Aparte de la carga académica, las alumnas tenían otros aprendizajes que iban desde aprender a pegar botones hasta tejer, bordar y coser. Aprender cocina era una opción.
¿Salían al exterior? ¿Se divertían?
Sofía, originaria de un cantón de Sonsonate, dice que cuando estudiaba en el Santa Inés, cada vacación como Semana Santa o las fiestas de agosto podían irse a sus casas.
Ella también recuerda que las monjas las sacaban de paseo cada jueves. “Recuerdo que nos gustaban esos paseos porque en los parques u otros lugares muchas veces nos encontrábamos con estudiantes internos del colegio Santa Cecilia y había cipotes bonitos, platicábamos con ellos”, dice con picardía.
Y es que en estos internados no había hombres. Sofía recuerda que todas las maestras y administradoras eran monjas. “El único hombre que yo recuerdo era el cura que llegaba a dar misa o el portero”, dice jocosa.
Pero siempre había alumnas que quebrantaban las normas con esto de los enamorados.
Sor O’Connor recuerda que una vez en plena clase, una estudiante logró que el novio le filtrara por una ventana una carta. La disciplina vino luego, recuerda con risa.
Nelly recuerda por su parte que las actividades recreativas se daban más que todo los fines de semana. “A veces nos sentíamos aburridas pero ellas (las monjas) nos ponían a tejer, a bordar; allí pasábamos las tardes de sábado y domingo. También nos llevaban a pasear al pueblo (Santo Domingo), otras veces a San Vicente, a San Sebastián a ver los telares, lugares cercanos”, afirma.
Sofía muestra su álbum fotográfico que cuenta su paso por los internados, de actividades como la celebración del Día de la Cruz pero también sobre sus paseos fuera del colegio como uno en el Cerro de Las Pavas, en Cojutepeque junto a sus compañeras.

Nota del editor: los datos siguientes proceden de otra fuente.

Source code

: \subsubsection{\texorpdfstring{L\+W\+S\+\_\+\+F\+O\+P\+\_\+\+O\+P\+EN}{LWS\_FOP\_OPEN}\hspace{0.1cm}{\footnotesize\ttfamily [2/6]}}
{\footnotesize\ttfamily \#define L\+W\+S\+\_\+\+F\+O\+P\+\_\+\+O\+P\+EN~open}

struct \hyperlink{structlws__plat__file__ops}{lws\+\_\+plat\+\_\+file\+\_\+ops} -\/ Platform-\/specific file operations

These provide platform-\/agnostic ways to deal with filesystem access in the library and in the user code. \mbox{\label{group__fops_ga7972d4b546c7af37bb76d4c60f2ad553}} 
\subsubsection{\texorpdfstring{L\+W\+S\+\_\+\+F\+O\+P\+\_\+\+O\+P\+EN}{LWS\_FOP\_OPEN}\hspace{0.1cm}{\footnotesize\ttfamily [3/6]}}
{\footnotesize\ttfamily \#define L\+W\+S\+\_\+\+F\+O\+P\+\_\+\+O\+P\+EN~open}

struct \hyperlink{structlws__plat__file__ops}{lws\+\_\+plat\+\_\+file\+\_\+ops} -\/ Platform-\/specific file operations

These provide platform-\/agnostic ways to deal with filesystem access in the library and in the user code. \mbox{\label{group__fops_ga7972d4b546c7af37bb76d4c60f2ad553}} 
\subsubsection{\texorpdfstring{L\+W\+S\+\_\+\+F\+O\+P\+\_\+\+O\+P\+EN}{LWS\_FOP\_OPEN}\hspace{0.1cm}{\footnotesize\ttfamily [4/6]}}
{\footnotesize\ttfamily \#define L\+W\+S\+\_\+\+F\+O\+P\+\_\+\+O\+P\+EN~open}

Nelly recuerda que incluso la guerra rompió con el aburrimiento y les produjo aflicción. “En la noche llegaba la guerrilla quizás a atacar a los guardias, y escuchábamos la balacera; nos afligían, las monjas nos tranquilizaban y decían que nos colocáramos debajo de las camas”, recuerda.
Nelly pasó tres años interna y dice estar consciente de que era la forma que hallaron sus padres para alejarla de una zona de guerra como era Morazán. Para Sofía, quien pasó cuatro años interna, cree que lo aprendido en dos colegios fue una herramienta valiosa para enfrentar una vida muy dura.